Cribl Search will try to minimize the amount of data transferred, to the extend possible, by using path filters, pruning, and other methods.
Other Charges
Other charges may apply. For example, LIST and GET requests to your S3 buckets will be charged per AWS S3. See the Requests & data retrievals section in Amazon S3 Pricing.
Storage Class Compatibility
Cribl Search supports searching Amazon S3 storage classes as listed below.
| S3 Storage Class | Cribl Search Compatibility |
|---|---|
| S3 Standard | Will attempt to read |
| S3 Intelligent-Tiering | Will attempt to read objects that have not aged into one of the unsupported classes below |
| S3 Express One Zone | Will attempt to read |
| S3 Standard-IA (infrequent access) | Will attempt to read |
| S3 One Zone-IA (infrequent access) | Will attempt to read |
| S3 Glacier Instant Retrieval | Will attempt to read |
| S3 Glacier Flexible Retrieval | Unsupported - will skip |
| S3 Glacier Deep Archive | Unsupported - will skip |
When encountering objects from an unsupported storage class, Cribl Search skips them.
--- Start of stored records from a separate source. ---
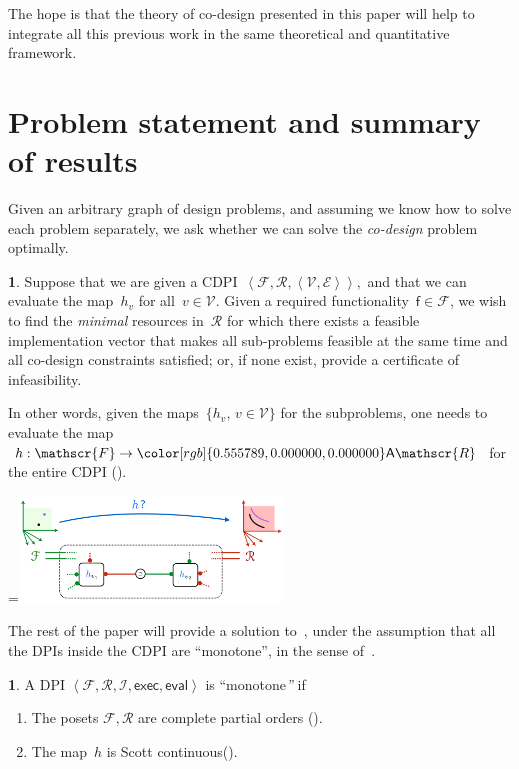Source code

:\documentclass[twocolumn,english]{IEEEtran}
\theoremstyle{definition}
\newtheorem{defn}{\protect\definitionname}
\theoremstyle{plain}
\theoremstyle{definition}
\theoremstyle{remark}
\theoremstyle{definition}
\newtheorem{problem}{\protect\problemname}
\theoremstyle{plain}
\theoremstyle{plain}
\newcommand{\aword}[1]{\mathsf{#1}}
\newcommand{\vmath}[1]{\aword{#1}}
\newcommand{\antichains}{\vmath{A}}
\newcommand{\ftor}{{h}}
\newcommand{\funsp}{\mathscr{F}}
\newcommand{\fun}{\vmath{f}}
\newcommand{\impsp}{\mathscr{I}}
\newcommand{\exc}{\vmath{exec}}
\newcommand{\eval}{\vmath{eval}}
\newcommand{\ressp}{\mathscr{R}}
\newcommand{\Aressp}{{\antichains\ressp}}
\newcommand{\colR}{\color[rgb]{0.555789,0.000000,0.000000}}
\newcommand{\cdpiN}{\mathcal{V}}
\newcommand{\cdpin}{v}
\newcommand*{\vcenteredhbox}[1]{\begingroup
\setbox0=\hbox{#1}\parbox{\wd0}{\box0}\endgroup}
\newcommand{\captionsideleft}[2]{
    \medskip
    \begin{minipage}{1.8cm}{
        \hfill
        \protect\captionof{figure}{#1}}\end{minipage}
    \begin{minipage}{6.6cm}
    
    \vcenteredhbox{{#2}}
    \hfill
    \end{minipage}
    \medskip
}
\renewcommand{\Aressp}{{\colR\antichains\ressp}}
\newcommand{\scottcontinuous}{Scott continuous\xspace}
\providecommand{\definitionname}{Definition}
\providecommand{\problemname}{Problem}
\begin{document}
The hope is that the theory of co-design presented in this paper will
help to integrate all this previous work in the same theoretical and
quantitative framework.


\section{Problem statement and summary of results\label{sec:Optimization}}

Given an arbitrary graph of design problems, and assuming we know
how to solve each problem separately, we ask whether we can solve
the \emph{co-design} problem optimally. 
\begin{problem}
\label{prob:MCDP}Suppose that we are given a CDPI~$\left\langle \funsp,\ressp,\left\langle \cdpiN,\mathcal{E}\right\rangle \right\rangle ,$
and that we can evaluate the map~$\ftor_{\cdpin}$ for all~$\cdpin\in\cdpiN$.
Given a required functionality~$\fun\in\funsp$, we wish to find
the \emph{minimal} resources in~$\ressp$ for which there exists
a feasible implementation vector that makes all sub-problems feasible
at the same time and all co-design constraints satisfied; or, if
none exist, provide a certificate of infeasibility. 
\end{problem}
In other words, given the maps~$\{\ftor_{\cdpin},\,\cdpin\in\cdpiN\}$
for the subproblems, one needs to evaluate the map~$\ftor:\funsp\rightarrow\Aressp$
for the entire CDPI (). 

\captionsideleft{\label{fig:question}}{\hspace{-4mm}\includegraphics[width=7cm]{gmcdptro_question}}

The rest of the paper will provide a solution to~,
under the assumption that all the DPIs inside the CDPI are ``monotone'',
in the sense of~.
\begin{defn}
\label{def:DPI-monotone}A DPI $\left\langle \funsp,\ressp,\impsp,\exc,\eval\right\rangle $
is ``monotone\emph{''} if
\begin{enumerate}
\item The posets $\funsp,\ressp$ are complete partial orders ().
\item The map~$\ftor$ is \scottcontinuous ().
\end{enumerate}
\end{defn}
\end{document}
You’ll see the number of such objects next to the total count of search results, under the skipped metric:
To find out which objects were ignored, go to Details > Logs, and
find the logs containing the word skipped.
Search Archived Amazon S3 Objects
To read an object from an unsupported storage class (such as S3 Glacier Deep Archive), first temporarily restore the object in Amazon S3, and then make sure your Cribl Search Dataset is configured to include restored objects.
- In Amazon S3, restore the archived object. The time this takes depends on the object’s size, storage class, and other factors.
- Once the object is successfully restored, open Cribl Search, and go to Data > Datasets.
- Open the Dataset that contains the object, and select the Storage classes left tab.
- Make sure the Restored from Archive check box is selected.
- Select Save.
Now, your next search on this Dataset will attempt to read the restored object.